Clinical examination

  • Initial physical assessment of the severely brain-injured patient focuses on imminently life-threatening abnormalities.
  • It is important not to focus initially on the patient's neurological status as many patients will be in a state of hypovolemic shock following a head injury, which can exacerbate a depressed mentation.
  • Hypovolemia will need to be recognized and addressed immediately.
  • As with all types of acute injury, the "ABCs" (airway, breathing, cardiovascular status) aspects of emergency care are extremely important.

Systemic blood pressure

  • Cerebral perfusion pressure (CPP) is the pressure gradient driving cerebral blood flow (CBF), including delivery of oxygen and metabolites. 
  • CPP is defined as the mean arterial pressure (MAP) minus the intracranial pressure (ICP):  CPP = MAP – ICP. 
  • CBF is a function of CPP and cerebral vascular resistance (CVR): CBF = CPP/CVR.  CVR dependent on blood viscosity and vessel diameter.
  • A major mechanism controlling CVR is pressure autoregulation, the intrinsic ability of the vasculature to maintain a constant CBF and ICP over a wide range of pressure (MAP of 50 – 150 mmHg). 
  • With severe head trauma, blood pressure autoregulation can be lost focally or globally as well as partially or completely. A partial loss resets the lower MAP extreme to a higher value (eg from 50 mm Hg to 80 mm Hg). Without pressure autoregulation, CBF becomes directly proportional to systemic blood pressure.
  • ICP is the pressure inside the skull exerted by the intracranial contents.
  • Intracranial hypertension perpetuates secondary injury.
  • An initial hyperdynamic cardiovascular response to severe head trauma, leads to elevations in blood pressure, heart rate, and cardiac output which is sympathetically mediated.
  • In some cases an elevated systemic arterial pressure may benefit ischemic areas, but in others it may cause increased hydrostatic pressures resulting in cerebral edema.
  • Systemic hypertension Hypertension elicits bradycardia; bradycardia together with hypertension (eg Cushing reflex) in a stuporous or comatose animal may indicate rising ICP and the necessity for therapeutic intervention aimed at decreasing the ICP.
  • Protracted hypotension is an ominous predictor of poor outcome and therefore should be promptly addressed and its causes treated.

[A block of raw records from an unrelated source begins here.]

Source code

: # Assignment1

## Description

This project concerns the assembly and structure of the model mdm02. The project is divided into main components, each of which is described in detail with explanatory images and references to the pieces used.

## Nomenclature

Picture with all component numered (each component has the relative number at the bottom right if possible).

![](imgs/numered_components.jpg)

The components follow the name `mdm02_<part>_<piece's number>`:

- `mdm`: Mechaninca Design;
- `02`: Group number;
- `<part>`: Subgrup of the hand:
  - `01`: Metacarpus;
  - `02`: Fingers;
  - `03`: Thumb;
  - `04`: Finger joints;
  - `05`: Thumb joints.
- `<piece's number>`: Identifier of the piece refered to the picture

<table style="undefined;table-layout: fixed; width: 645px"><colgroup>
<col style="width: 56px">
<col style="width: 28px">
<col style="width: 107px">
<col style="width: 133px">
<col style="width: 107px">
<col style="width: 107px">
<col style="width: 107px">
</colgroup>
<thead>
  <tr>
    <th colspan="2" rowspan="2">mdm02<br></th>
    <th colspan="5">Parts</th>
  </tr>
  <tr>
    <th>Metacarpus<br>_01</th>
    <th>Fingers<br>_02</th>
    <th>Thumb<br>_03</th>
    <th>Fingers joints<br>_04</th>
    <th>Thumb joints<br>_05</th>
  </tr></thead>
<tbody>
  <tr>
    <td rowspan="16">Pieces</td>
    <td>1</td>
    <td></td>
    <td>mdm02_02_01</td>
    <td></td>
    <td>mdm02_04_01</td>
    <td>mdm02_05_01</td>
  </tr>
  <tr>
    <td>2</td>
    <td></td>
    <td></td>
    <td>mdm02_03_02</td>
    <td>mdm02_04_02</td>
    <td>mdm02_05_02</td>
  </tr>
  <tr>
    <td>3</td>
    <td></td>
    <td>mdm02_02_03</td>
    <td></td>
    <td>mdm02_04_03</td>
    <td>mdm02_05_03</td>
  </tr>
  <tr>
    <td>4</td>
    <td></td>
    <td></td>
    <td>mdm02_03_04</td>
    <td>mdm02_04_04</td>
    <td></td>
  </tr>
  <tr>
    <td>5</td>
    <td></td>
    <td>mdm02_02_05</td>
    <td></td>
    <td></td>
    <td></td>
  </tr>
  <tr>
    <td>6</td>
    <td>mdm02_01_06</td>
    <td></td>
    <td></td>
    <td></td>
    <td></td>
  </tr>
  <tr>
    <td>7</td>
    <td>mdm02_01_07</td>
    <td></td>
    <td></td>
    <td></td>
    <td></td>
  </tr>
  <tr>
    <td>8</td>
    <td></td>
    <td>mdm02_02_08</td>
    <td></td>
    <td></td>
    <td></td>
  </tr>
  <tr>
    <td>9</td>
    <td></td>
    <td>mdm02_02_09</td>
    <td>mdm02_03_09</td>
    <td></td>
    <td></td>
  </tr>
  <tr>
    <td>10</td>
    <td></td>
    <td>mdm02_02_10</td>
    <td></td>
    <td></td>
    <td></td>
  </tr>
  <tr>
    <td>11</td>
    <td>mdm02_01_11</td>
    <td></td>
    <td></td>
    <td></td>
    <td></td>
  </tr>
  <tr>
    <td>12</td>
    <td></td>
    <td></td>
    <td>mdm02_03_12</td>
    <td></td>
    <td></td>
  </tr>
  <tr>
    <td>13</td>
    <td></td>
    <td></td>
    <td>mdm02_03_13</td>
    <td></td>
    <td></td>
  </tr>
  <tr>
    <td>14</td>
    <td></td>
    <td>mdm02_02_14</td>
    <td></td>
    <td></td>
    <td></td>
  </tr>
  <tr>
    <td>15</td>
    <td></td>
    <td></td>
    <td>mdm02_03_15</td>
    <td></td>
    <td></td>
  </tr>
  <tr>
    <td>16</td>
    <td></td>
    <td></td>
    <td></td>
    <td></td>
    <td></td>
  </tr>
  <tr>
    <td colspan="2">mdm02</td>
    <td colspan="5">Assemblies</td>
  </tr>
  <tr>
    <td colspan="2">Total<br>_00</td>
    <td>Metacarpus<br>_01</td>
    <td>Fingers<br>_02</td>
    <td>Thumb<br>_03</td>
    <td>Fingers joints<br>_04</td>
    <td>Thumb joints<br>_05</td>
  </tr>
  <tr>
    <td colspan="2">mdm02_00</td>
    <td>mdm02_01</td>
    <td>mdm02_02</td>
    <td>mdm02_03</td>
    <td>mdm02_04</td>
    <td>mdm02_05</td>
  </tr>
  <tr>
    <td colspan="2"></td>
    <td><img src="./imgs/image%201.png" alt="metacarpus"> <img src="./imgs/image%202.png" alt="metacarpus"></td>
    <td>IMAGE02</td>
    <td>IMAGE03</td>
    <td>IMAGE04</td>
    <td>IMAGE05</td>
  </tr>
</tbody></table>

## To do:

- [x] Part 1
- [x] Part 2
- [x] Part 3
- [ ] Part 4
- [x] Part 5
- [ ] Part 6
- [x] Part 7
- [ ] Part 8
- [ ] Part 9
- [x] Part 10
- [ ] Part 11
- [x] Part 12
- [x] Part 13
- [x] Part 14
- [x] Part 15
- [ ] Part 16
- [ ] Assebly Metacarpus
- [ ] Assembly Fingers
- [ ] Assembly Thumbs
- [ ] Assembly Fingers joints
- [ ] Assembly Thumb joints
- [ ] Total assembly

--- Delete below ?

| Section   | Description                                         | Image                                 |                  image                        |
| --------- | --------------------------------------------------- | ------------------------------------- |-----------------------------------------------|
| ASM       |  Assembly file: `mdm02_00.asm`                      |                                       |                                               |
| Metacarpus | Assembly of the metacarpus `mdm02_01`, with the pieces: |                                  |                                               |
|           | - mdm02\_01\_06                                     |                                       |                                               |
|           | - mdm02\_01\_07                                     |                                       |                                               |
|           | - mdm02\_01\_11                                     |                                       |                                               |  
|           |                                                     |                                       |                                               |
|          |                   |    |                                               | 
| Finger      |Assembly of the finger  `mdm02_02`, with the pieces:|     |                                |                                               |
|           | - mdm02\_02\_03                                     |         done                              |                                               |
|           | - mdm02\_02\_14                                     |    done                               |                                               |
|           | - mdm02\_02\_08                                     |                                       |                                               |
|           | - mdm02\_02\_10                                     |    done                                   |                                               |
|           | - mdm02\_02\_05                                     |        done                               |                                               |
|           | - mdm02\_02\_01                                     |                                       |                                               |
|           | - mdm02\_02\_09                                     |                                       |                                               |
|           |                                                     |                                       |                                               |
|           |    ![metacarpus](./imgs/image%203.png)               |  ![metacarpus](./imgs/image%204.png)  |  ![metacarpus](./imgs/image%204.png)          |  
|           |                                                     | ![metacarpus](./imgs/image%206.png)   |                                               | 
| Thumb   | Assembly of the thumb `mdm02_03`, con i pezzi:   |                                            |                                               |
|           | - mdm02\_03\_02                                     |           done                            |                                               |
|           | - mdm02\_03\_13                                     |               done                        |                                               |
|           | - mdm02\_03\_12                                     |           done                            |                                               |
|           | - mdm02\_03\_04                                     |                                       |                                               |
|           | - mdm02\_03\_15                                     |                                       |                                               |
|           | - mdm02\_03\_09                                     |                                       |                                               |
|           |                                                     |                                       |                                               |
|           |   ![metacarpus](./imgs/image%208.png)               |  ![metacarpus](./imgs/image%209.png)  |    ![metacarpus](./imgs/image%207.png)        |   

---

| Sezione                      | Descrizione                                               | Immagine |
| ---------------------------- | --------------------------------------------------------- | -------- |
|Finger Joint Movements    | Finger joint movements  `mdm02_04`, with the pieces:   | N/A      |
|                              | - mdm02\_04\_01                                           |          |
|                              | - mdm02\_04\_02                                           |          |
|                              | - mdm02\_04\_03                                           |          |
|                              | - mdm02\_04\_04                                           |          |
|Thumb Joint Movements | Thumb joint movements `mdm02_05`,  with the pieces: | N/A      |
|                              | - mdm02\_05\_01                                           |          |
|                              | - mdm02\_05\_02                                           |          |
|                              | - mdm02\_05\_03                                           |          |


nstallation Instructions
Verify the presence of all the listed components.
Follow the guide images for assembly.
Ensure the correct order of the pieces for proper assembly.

Similar to the hypertensive situation, lowered arterial pressures may aggravate localized ischemia and also promote cerebral edema.
  • The systemic or mean arterial blood pressure (MABP) is a valuable monitoring parameter for the management of head-injured cats because it is closely related to cerebral blood flow and brain perfusion: cerebral perfusion pressure = MABP-ICP.
  • As MABP decreases to < 50 mm Hg, vasodilatation ensues, and cerebral blood flow decreases and becomes dependent on MABP, in head trauma patients.
  • Blood pressure can also be checked regularly and easily with the aid of indirect blood pressure monitors Blood pressure: Doppler ultrasound.
  • Ideally, the above assessment should be made in combination with ICP monitoring (see below) Intracranial pressure measurement.

Patient ventilation

  • Respiratory system dysfunction can be common after head injury.

It is important to differentiate respiratory dysfunction as a result of pulmonary damage from that due to brain injury.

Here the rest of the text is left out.